▼

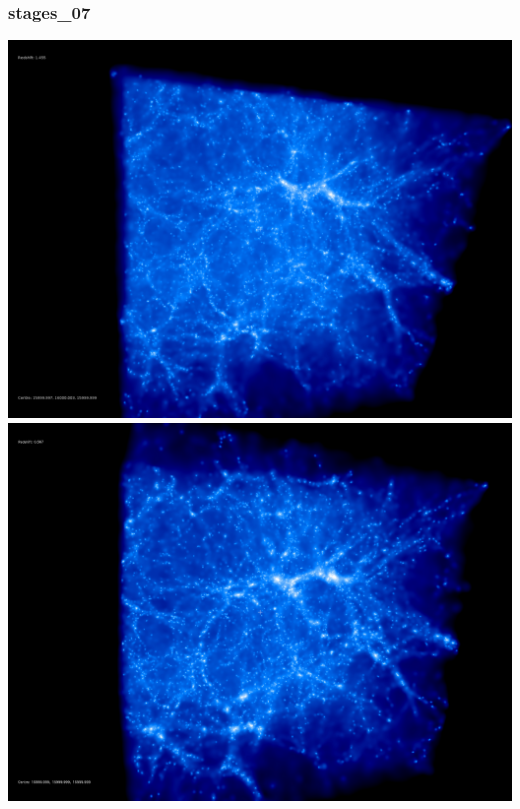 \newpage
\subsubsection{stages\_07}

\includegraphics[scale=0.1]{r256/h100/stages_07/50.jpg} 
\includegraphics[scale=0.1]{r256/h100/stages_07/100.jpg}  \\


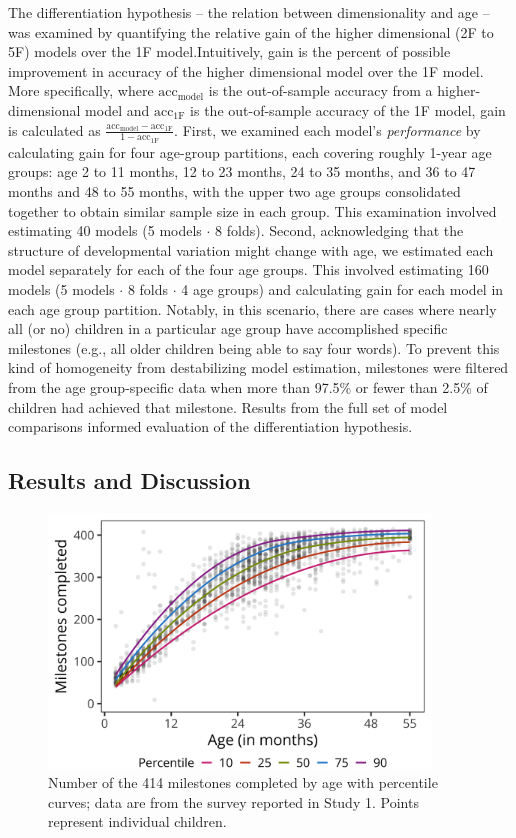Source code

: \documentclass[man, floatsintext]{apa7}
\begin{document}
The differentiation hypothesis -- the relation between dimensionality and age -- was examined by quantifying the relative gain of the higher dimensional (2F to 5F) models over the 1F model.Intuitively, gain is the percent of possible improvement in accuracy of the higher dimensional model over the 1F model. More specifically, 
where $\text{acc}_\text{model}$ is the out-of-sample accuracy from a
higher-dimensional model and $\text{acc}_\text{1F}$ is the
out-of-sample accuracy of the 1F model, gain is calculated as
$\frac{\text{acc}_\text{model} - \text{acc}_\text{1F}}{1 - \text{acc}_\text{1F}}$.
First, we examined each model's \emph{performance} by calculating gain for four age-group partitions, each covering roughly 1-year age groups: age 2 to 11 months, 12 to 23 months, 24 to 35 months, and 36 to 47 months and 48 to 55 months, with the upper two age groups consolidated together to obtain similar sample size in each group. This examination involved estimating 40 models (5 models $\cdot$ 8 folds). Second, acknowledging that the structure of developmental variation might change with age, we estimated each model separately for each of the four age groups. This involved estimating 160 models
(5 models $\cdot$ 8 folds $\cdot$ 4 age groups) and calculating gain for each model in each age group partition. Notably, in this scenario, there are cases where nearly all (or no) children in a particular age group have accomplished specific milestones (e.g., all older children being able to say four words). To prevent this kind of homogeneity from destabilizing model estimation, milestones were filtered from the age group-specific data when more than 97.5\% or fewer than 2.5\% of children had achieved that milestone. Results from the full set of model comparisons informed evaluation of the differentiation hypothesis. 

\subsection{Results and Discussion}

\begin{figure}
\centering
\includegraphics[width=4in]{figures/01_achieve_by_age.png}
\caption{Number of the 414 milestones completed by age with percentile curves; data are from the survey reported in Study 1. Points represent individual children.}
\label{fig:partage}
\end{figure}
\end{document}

▲

## Instructions to follow
Please state how many lines of the listing above hold "accuracy", giving the number and nothing else.

## Finished task
3